Spring Lake scrambles to close holes in police protection
Posted July 1, 2009
SPRING LAKE, N.C. — There was less of a law enforcement presence in Spring Lake Wednesday. Sheriff's deputies, who had been assigned to the town since early May, pulled back their patrols effective July 1.
The town Board of Aldermen voted Monday not to fund the deputies and instead to pay the town's police force.
The problem is, that force is not allowed to investigate crimes or respond to 911 calls. District Court Judge Beth Keever stripped the department of its police powers May 6, following the arrests of two supervising officers on corruption charges.
Keever ordered that the department complete a thorough evaluation of all employees before she will consider restoring policing powers. "I think she just wants a clean bill of health," Jarvies said.

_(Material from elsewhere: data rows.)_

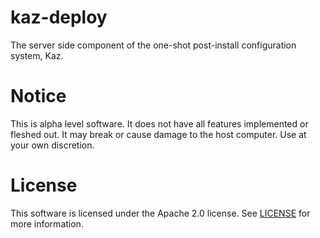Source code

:# kaz-deploy
The server side component of the one-shot post-install configuration system, Kaz.

# Notice
This is alpha level software. It does not have all features implemented or fleshed out. It may break or cause damage to the host computer. Use at your own discretion.

# License
This software is licensed under the Apache 2.0 license. See [LICENSE](https://github.com/meun5/kaz-deploy/blob/master/LICENSE) for more information.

“She wants to be able to feel comfortable that the judges in her courtroom can put any officer that we put out there on the street on their witness stand and know that they’re credible.”
He said it could be 90 to 120 days before evaluations are complete and he’s ready to make a case to put officers back on the street: “It’s not gonna happen quickly, at least I wouldn’t allow it to happen quickly,” he said.
Meanwhile, the 11 Spring Lake officers have been undergoing training.
"We have some officers looking for employment elsewhere," Jarvies said. "I can't blame them for that. They're eager to get back to work."
The town of 9,000 residents is not completely devoid of police protection. The sheriff's office will have two deputies per shift patrolling a zone that includes Spring Lake, but it will no longer have four deputies devoted exclusively to the town.
Gregg Jarvies, who was hired as interim police chief to clean up the Spring Lake department, said he has been in touch with the Highway Patrol about providing manpower to the town.
Jarvies also said Mayor Ethel Clark is working on a modified arrangement with Sheriff Earl "Moose" Butler to get the deputies back.